Last week, I gave a presentation titled “Overview of Tasks and Challenges in Automatic Text Summarization” for a company my friend works for, it sounds very ambiguous to give a talk like this but I did my best to compile my knowledge.

I find a list of challenges I made for this talk useful for me to focus on (what I think) meaningful topics to work on for rest of my Ph.D. rather than doing research to get papers published. I write this post as a reminder and reference for myself (and possibly people starting to work on text summarization).

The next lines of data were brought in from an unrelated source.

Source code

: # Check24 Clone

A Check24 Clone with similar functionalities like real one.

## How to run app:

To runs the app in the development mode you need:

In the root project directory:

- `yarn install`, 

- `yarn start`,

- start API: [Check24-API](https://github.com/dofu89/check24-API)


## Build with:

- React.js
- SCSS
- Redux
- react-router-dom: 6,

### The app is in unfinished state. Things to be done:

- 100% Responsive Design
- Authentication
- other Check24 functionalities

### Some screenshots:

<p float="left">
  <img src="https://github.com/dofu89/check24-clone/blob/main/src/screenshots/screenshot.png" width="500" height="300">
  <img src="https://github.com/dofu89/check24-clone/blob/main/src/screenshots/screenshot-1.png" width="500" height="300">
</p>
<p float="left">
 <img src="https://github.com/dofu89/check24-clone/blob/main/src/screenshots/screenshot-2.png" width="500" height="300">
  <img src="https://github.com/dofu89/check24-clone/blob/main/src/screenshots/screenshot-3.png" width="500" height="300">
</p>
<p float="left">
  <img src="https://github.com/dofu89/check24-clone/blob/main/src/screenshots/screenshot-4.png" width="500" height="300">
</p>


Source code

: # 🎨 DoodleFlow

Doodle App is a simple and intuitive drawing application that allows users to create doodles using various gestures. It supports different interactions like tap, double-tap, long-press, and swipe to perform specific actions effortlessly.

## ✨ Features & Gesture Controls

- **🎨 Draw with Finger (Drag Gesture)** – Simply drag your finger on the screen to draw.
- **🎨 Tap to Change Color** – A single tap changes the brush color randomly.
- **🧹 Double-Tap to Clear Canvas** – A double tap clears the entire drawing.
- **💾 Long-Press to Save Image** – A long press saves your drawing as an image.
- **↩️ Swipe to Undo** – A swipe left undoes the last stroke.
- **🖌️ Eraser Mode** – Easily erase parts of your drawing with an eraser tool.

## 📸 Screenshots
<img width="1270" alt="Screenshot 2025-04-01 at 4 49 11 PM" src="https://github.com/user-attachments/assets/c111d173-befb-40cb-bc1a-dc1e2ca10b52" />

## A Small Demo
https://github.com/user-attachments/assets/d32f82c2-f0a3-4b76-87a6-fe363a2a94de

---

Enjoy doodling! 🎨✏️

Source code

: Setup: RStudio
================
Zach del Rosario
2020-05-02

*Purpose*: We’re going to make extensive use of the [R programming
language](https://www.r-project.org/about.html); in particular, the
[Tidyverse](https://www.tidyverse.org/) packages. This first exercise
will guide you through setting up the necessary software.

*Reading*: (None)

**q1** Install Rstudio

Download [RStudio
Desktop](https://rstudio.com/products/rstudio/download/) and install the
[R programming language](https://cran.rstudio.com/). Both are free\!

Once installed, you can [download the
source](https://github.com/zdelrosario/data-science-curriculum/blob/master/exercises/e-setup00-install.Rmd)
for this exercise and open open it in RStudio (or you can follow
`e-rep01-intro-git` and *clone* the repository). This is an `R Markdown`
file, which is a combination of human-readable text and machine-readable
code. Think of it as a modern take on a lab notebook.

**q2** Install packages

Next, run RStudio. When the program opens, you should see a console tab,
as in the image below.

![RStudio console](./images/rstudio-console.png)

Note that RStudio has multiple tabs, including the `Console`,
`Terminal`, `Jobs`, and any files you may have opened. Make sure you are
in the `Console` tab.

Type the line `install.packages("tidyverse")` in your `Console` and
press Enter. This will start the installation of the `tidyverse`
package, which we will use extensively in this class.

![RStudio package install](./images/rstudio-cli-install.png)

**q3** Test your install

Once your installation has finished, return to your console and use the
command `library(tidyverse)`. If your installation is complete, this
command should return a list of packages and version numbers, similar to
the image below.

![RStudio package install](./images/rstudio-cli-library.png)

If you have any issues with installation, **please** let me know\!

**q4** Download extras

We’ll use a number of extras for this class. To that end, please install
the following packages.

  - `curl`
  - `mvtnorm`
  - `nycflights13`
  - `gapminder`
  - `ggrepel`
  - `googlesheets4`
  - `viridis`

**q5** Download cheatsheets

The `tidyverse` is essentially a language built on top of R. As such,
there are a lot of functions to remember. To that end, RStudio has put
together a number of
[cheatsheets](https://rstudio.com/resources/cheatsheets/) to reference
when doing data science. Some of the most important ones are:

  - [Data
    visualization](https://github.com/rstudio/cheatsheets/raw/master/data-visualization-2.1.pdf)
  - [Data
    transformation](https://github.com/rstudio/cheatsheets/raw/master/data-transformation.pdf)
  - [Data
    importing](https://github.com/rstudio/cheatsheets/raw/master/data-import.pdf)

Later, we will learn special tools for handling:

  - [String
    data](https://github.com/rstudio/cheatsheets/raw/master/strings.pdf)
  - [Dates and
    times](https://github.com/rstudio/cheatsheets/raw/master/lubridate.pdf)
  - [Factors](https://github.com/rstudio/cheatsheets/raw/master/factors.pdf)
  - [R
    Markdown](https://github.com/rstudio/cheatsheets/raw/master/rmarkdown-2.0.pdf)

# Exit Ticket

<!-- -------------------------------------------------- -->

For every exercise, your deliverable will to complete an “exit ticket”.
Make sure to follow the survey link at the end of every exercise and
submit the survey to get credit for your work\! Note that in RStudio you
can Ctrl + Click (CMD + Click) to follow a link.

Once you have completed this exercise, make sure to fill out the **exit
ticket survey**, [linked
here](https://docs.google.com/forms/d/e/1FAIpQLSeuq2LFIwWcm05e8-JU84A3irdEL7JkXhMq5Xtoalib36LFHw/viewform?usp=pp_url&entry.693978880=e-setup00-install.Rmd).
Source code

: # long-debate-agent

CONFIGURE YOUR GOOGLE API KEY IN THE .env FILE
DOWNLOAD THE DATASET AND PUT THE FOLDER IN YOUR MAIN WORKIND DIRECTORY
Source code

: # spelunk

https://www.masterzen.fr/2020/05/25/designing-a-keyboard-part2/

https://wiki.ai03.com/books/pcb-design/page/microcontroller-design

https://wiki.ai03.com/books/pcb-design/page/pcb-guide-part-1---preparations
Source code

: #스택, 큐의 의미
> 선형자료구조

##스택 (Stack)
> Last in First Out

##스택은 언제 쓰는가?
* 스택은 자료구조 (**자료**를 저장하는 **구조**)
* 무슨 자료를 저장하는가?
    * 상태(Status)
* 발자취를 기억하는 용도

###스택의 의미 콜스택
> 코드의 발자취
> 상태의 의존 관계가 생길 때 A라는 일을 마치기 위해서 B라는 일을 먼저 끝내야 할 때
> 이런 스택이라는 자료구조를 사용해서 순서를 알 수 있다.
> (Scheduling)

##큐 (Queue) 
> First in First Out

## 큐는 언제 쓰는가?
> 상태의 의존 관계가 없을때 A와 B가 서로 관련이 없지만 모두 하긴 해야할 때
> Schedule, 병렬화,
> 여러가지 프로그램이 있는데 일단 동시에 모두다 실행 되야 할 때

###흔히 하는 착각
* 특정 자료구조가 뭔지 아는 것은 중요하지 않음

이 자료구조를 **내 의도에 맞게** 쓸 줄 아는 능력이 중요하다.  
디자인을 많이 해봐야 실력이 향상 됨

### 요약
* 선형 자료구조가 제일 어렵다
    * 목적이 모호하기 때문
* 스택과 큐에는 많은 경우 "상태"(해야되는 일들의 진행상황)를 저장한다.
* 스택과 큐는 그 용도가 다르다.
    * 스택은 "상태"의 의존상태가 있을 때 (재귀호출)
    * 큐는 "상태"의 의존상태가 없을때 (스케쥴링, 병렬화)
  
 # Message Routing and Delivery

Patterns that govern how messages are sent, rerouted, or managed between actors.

Following texts are written based on slides I made so the format may not be perfect.

Abstractive vs Extractive

  • Abstractive Summarization
    • generates a summary given a input document,
    • (ideally) can cover multiple points from multiple sentences in one short summary,
    • but summary can be factually/grammatically wrong
  • Extractive Summarization
    • picks salient sentence(s) from the given document,
    • can provide a summary that is consistent to the input document [Zhang et al. 2022],
    • but its summary can be incomplete, too long, not covering many points

I personally like Abstractive Summarization. Short is Good.

Various Summarizations

Single Document Summarization

  • IN: One document
  • OUT: One summary
  • Case: “Give me one summary of this paper”
  • Datasets
    • CNN/Daily: News articles
    • XSum: News article
    • NYT: News article
    • Wikihow: Instructions, how-tos
    • SciTLDR: Research papers

Multi Document Summarization

  • IN: Multiple documents
  • OUT: One summary
  • Case: “Give me an overview of this list of papers”
    • set of documents given
  • Case: “Give me a summary on Text summarization”
    • no set of documents given
    • need to retrieve first
  • Datasets
    • DUC-2004: News articles
    • MS2: Medical systematic literature reviews
    • Wikisum: Wikipedia articles
    • Multi-News: News articles
    • Multi-XSci: Related sections in research papers

Query-focused Summarization

  • IN: Single/Multiple documents + User provided query
  • OUT: One summary focuses on the query request
  • Case: “What does this article say about economy?”
    • One can say it’s more abstract QA task
    • Need to generate different summaries depending queries on a same documents
  • Datasets
    • DUC2005-2007: News articles
    • TD-QFS: Medical articles

Multi-aspect Summarization

  • IN: Single document
  • OUT: Multiple summaries (on different aspects)
  • Case: “Give me one summary for each of purpose and method of this paper”
    • Similar to QFS but queries are fixed
  • Datasets
    • FacetSum: Research journal papers

Some other tasks

  • Instance of multi-document summarization
    • Dialogue/Conversation summarization
    • Review summarization
  • Special input format
    • Legal document summarization
    • Long document summarization
  • Special output format
    • Long summary generation

My personal interest now

Multi-aspect summarization

  • I like generating summaries for research papers
  • Research papers always have multiple aspects (objective, method, result, etc…)
  • Having short summaries for each aspect would help me reading papers

What are people working on now?

Refer my another blog post: A Summarization of Summarization Papers from EMNLP 2021

Personal Highlights

  • Factual consistency
    • Summaries sometimes contain factually incorrect information
    • We want to detect them to evaluate or avoid
  • Evaluation frameworks
    • ROUGE (uses n-gram based overlap) can only assess text surface
    • We need something more sophisticated!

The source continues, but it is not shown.